What's hot: The snook fishing on the north Pinellas beaches is at its peak, and many large schools are holding along the swash channels. With an abundance of large females in the 15-pound class being caught so far this year, many smaller males will hold with them. Dawn and dusk will give anglers the best chance at the larger fish. Most of the fish caught along the shallows of the sandy shorelines will be found along breaks and points that stick out from the beach. Any darker green water will give away increased depth and will harbor game fish waiting to ambush a meal. The incoming tide has cooler water flowing in and will stimulate these linesiders into chewing on small pinfish and whitebait thrown ahead of the school. Twenty-five-pound fluorocarbon leader with a size 2/0 hook has been working best because of the clear water.
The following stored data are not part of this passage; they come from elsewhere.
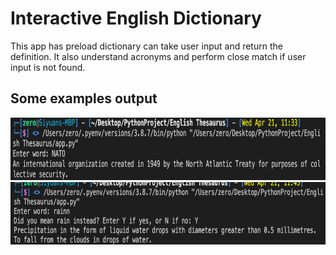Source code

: # Interactive English Dictionary

This app has preload dictionary can take user input and return the definition. It also understand acronyms and perform close match if user input is not found.

## Some examples output

<img src="img/example1.png" height="100" alt="Screenshot"/> 

<img src="img/example2.png" height="100" alt="Screenshot"/>



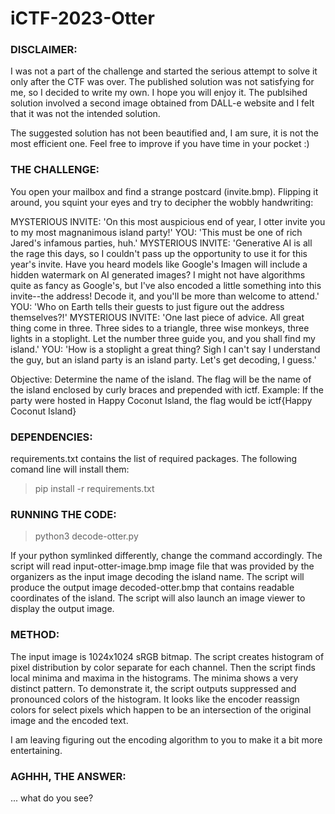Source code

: # iCTF-2023-Otter
 
### DISCLAIMER: 
I was not a part of the challenge and started the serious attempt to solve it only after the CTF was over. 
The published solution was not satisfying for me, so I decided to write my own. I hope you will enjoy it. 
The publsihed solution involved a second image obtained from DALL-e website and I felt that it was not the 
intended solution. 

The suggested solution has not been beautified and, I am sure, it is not the most efficient one. Feel free 
to improve if you have time in your pocket :)  

### THE CHALLENGE:
You open your mailbox and find a strange postcard (invite.bmp). Flipping it around, you squint your eyes 
and try to decipher the wobbly handwriting:

MYSTERIOUS INVITE: 'On this most auspicious end of year, I otter invite you to my most magnanimous island party!'
YOU: 'This must be one of rich Jared's infamous parties, huh.'
MYSTERIOUS INVITE: 'Generative AI is all the rage this days, so I couldn't pass up the opportunity to use it 
for this year's invite. Have you heard models like Google's Imagen will include a hidden watermark on AI 
generated images? I might not have algorithms quite as fancy as Google's, but I've also encoded a little 
something into this invite--the address! Decode it, and you'll be more than welcome to attend.'
YOU: 'Who on Earth tells their guests to just figure out the address themselves?!'
MYSTERIOUS INVITE: 'One last piece of advice. All great thing come in three. Three sides to a triangle, 
three wise monkeys, three lights in a stoplight. Let the number three guide you, and you shall find my island.'
YOU: 'How is a stoplight a great thing? Sigh I can't say I understand the guy, but an island party is an 
island party. Let's get decoding, I guess.'

Objective: Determine the name of the island. The flag will be the name of the island enclosed by curly braces 
and prepended with ictf. Example: If the party were hosted in Happy Coconut Island, the flag would be 
ictf{Happy Coconut Island}

### DEPENDENCIES:

requirements.txt contains the list of required packages. The following comand line will install them:

> pip install -r requirements.txt

### RUNNING THE CODE:
> python3 decode-otter.py

If your python symlinked differently, change the command accordingly. 
The script will read input-otter-image.bmp image file that was provided by the organizers as the input
image decoding the island name. The script will produce the output image decoded-otter.bmp that contains 
readable coordinates of the island. The script will also launch an image viewer to display the output image. 

### METHOD:
The input image is 1024x1024 sRGB bitmap. The script creates histogram of pixel distribution by color 
separate for each channel. Then the script finds local minima and maxima in the histograms. The minima 
shows a very distinct pattern. To demonstrate it, the script outputs suppressed and pronounced colors
of the histogram. It looks like the encoder reassign colors for select pixels which happen to be an 
intersection of the original image and the encoded text. 

I am leaving figuring out the encoding algorithm to you to make it a bit more entertaining.

### AGHHH, THE ANSWER: 
... what do you see?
On higher tides, redfish in the 22- to 25-inch class are covering the oyster bars along the mangroves. Using a small 1/8-ounce brown pumpkin bucktail or a scented shrimp plastic tail, bounce the artificials along the edge of the oysters to instigate a strike. By keeping the rod tip high, the jigs will avoid getting hung up.
Just for kids: With many kids on summer break, fishing for small blacktip sharks will provide constant action. Use a long-shank silver hook with cut pinfish and a cork 2 feet above to produce strikes. The grass flats inside Honeymoon Island and Three Rooker Bar are holding good numbers.